* _Exercise requirements_
Lines in the material below that include "upon" need to be tallied; give the total alone.

___ Data records

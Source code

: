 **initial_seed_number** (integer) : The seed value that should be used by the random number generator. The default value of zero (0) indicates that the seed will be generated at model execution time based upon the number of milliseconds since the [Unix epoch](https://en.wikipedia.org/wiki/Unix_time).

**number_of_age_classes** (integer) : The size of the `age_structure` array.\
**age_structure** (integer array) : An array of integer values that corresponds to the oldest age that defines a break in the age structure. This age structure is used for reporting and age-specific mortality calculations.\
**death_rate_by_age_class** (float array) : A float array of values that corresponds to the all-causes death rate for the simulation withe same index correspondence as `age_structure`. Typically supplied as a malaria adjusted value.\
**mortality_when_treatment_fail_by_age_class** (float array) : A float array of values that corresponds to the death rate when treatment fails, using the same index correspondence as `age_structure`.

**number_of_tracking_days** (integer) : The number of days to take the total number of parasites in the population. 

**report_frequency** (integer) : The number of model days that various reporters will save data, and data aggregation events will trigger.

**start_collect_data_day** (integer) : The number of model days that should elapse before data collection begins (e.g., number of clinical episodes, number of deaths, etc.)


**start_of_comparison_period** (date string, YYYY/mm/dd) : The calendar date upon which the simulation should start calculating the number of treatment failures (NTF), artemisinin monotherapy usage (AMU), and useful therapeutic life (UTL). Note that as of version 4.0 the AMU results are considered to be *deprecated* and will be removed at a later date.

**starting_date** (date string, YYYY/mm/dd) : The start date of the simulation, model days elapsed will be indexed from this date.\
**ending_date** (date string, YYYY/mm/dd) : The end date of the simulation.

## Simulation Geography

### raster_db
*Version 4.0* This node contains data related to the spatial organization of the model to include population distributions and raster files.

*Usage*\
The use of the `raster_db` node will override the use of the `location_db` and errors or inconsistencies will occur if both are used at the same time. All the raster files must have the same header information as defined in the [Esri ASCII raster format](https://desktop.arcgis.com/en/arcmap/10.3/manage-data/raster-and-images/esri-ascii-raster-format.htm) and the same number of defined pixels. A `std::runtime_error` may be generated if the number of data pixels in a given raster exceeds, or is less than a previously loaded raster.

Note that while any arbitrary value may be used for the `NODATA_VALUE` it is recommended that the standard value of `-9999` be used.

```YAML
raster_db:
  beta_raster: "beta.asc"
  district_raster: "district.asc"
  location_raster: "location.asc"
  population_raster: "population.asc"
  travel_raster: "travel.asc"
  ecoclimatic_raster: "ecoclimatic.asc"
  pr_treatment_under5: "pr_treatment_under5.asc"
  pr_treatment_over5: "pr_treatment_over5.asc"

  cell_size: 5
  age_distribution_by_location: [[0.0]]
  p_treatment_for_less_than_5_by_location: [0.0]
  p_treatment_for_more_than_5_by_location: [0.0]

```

______

* _Answer box_
2